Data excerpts
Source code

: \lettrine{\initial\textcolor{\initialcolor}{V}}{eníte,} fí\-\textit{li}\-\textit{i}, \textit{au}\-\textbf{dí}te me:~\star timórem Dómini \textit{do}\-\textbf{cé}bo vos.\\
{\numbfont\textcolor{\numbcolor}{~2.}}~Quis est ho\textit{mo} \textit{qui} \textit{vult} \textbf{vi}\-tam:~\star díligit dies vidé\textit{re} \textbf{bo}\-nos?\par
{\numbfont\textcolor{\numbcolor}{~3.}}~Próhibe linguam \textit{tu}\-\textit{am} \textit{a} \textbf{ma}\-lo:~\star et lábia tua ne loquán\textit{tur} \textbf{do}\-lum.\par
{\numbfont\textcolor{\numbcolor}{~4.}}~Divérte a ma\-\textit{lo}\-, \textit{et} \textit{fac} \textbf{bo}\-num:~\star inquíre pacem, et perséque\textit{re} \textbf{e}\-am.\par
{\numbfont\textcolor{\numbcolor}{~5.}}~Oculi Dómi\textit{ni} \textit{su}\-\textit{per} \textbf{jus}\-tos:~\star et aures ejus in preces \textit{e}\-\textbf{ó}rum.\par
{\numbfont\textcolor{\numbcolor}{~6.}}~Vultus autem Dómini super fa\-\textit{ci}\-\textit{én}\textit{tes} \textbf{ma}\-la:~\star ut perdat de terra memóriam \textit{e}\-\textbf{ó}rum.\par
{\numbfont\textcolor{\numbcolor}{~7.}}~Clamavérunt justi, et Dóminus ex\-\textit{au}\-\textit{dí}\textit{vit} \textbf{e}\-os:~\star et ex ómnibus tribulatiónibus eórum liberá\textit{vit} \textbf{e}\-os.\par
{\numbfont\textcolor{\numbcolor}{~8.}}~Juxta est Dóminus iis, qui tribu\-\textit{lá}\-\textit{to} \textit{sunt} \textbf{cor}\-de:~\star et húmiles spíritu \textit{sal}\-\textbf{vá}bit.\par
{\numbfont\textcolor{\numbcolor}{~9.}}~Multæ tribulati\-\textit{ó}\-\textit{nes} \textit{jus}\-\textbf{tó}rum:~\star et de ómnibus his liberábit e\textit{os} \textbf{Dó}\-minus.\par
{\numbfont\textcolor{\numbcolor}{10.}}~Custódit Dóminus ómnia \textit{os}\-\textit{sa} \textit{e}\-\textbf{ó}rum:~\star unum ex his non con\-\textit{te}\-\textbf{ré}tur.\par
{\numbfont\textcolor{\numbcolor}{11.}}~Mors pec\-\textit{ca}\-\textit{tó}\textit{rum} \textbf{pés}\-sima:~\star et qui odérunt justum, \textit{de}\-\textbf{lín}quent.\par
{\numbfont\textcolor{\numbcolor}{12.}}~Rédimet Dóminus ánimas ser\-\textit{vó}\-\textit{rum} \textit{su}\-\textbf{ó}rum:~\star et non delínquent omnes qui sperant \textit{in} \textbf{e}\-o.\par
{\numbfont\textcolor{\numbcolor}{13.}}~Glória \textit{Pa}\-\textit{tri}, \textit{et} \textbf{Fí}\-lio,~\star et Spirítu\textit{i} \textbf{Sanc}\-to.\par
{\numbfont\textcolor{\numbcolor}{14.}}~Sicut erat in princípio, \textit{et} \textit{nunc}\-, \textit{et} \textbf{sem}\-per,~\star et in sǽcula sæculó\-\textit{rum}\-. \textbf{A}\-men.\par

* **AIM OF THE EXERCISE**: Only the lines above from the line with "autem Dómini super" to the line with "et de ómnibus", those two lines included, should be reproduced exactly.

* **ANSWER TO THE PROBLEM**:
{\numbfont\textcolor{\numbcolor}{~6.}}~Vultus autem Dómini super fa\-\textit{ci}\-\textit{én}\textit{tes} \textbf{ma}\-la:~\star ut perdat de terra memóriam \textit{e}\-\textbf{ó}rum.\par
{\numbfont\textcolor{\numbcolor}{~7.}}~Clamavérunt justi, et Dóminus ex\-\textit{au}\-\textit{dí}\textit{vit} \textbf{e}\-os:~\star et ex ómnibus tribulatiónibus eórum liberá\textit{vit} \textbf{e}\-os.\par
{\numbfont\textcolor{\numbcolor}{~8.}}~Juxta est Dóminus iis, qui tribu\-\textit{lá}\-\textit{to} \textit{sunt} \textbf{cor}\-de:~\star et húmiles spíritu \textit{sal}\-\textbf{vá}bit.\par
{\numbfont\textcolor{\numbcolor}{~9.}}~Multæ tribulati\-\textit{ó}\-\textit{nes} \textit{jus}\-\textbf{tó}rum:~\star et de ómnibus his liberábit e\textit{os} \textbf{Dó}\-minus.\par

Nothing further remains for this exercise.